## Assigned task
Give back an exact copy of the lines in the records below, from the line that has "2026. Sequence A283127." through the line that has "University Press, 2009.", and nothing besides.

## Records to process
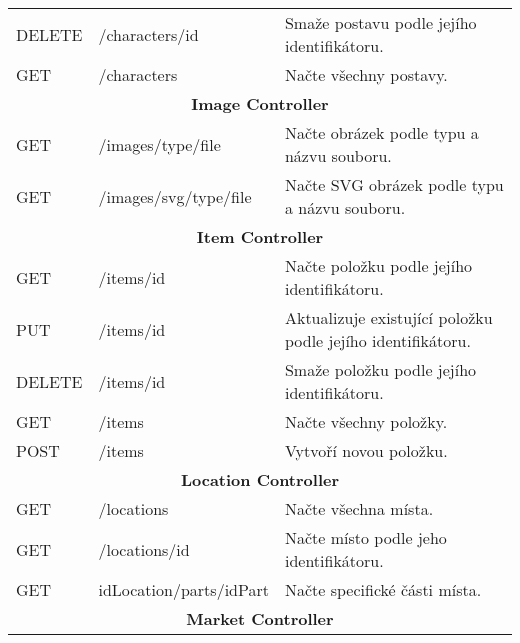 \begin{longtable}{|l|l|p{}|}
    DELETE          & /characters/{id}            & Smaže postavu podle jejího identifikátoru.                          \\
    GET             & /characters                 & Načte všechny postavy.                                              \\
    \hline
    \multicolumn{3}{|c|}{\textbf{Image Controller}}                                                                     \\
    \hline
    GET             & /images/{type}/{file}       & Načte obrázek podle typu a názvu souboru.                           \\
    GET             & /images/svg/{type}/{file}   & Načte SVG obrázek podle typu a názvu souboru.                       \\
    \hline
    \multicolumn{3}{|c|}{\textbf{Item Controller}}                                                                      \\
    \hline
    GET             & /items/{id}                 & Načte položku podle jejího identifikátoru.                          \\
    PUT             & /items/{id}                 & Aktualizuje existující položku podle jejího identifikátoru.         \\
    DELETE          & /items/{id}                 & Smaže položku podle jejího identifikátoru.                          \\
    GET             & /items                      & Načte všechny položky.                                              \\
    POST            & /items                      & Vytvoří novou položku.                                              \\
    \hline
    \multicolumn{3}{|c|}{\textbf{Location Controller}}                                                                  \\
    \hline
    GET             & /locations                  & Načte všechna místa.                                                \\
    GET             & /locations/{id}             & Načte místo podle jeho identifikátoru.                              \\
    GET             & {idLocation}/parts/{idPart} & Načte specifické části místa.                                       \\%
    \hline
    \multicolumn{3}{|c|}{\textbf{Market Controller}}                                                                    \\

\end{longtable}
==
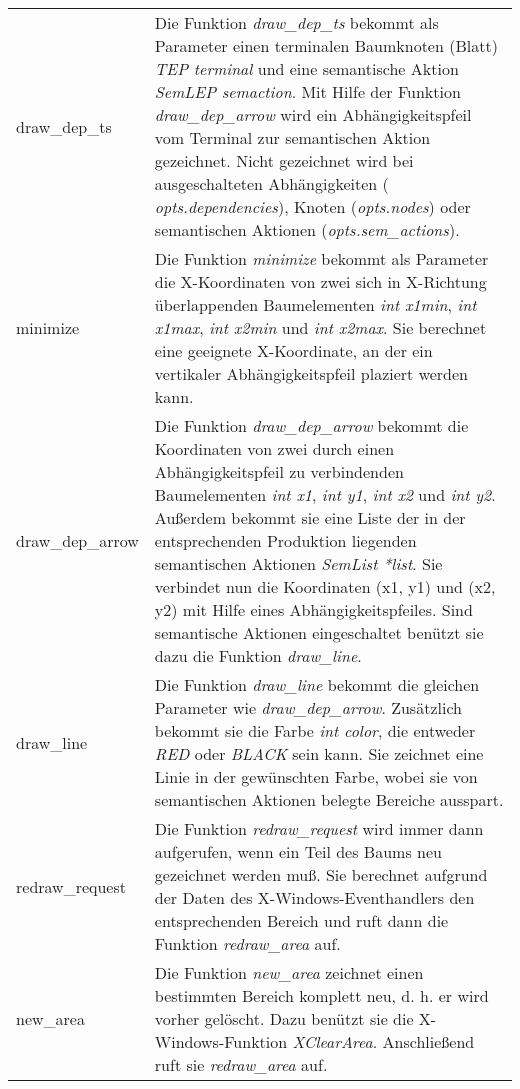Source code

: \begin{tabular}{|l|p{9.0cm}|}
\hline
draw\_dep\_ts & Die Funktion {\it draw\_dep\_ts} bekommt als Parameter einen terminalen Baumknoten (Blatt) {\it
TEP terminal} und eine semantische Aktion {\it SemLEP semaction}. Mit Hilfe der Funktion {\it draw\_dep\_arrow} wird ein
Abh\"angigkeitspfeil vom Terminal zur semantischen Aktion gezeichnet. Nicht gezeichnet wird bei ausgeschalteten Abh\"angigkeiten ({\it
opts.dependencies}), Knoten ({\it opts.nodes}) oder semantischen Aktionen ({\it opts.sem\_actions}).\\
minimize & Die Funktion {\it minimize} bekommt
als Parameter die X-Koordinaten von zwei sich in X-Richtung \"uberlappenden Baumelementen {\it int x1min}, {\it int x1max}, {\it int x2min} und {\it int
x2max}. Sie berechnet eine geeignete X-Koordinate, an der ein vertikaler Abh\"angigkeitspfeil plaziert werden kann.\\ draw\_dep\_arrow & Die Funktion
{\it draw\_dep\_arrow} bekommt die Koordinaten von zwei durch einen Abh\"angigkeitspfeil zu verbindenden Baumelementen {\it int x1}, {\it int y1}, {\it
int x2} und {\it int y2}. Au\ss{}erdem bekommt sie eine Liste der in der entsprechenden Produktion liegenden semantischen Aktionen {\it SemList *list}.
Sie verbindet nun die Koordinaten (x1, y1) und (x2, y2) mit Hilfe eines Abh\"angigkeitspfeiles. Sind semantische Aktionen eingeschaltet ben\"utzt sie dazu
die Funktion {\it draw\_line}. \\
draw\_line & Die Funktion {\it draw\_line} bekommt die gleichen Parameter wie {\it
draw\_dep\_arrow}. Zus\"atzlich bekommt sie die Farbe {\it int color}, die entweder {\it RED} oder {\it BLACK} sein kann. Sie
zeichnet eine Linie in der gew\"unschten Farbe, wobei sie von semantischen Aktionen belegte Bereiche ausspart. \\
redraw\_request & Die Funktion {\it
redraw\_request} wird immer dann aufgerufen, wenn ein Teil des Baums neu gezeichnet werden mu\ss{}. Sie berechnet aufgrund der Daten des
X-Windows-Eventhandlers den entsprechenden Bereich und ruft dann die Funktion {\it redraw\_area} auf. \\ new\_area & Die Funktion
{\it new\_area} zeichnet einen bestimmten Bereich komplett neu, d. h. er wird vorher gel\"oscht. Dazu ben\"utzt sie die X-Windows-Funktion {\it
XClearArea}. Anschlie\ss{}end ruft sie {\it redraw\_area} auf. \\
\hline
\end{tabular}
---
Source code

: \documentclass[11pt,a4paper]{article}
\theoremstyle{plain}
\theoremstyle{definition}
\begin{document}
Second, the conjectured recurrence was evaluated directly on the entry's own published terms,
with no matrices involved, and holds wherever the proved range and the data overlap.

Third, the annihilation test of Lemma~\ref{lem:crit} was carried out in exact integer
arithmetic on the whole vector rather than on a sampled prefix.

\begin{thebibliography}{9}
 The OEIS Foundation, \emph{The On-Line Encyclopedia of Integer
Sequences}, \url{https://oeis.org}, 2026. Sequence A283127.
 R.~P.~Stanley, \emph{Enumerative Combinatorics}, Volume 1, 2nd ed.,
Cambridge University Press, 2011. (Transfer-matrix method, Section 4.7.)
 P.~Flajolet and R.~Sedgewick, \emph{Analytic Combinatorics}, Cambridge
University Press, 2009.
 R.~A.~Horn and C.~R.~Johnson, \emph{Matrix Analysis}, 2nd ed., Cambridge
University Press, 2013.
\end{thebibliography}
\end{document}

## Result of the exercise
Sequences}, \url{https://oeis.org}, 2026. Sequence A283127.
 R.~P.~Stanley, \emph{Enumerative Combinatorics}, Volume 1, 2nd ed.,
Cambridge University Press, 2011. (Transfer-matrix method, Section 4.7.)
 P.~Flajolet and R.~Sedgewick, \emph{Analytic Combinatorics}, Cambridge
University Press, 2009.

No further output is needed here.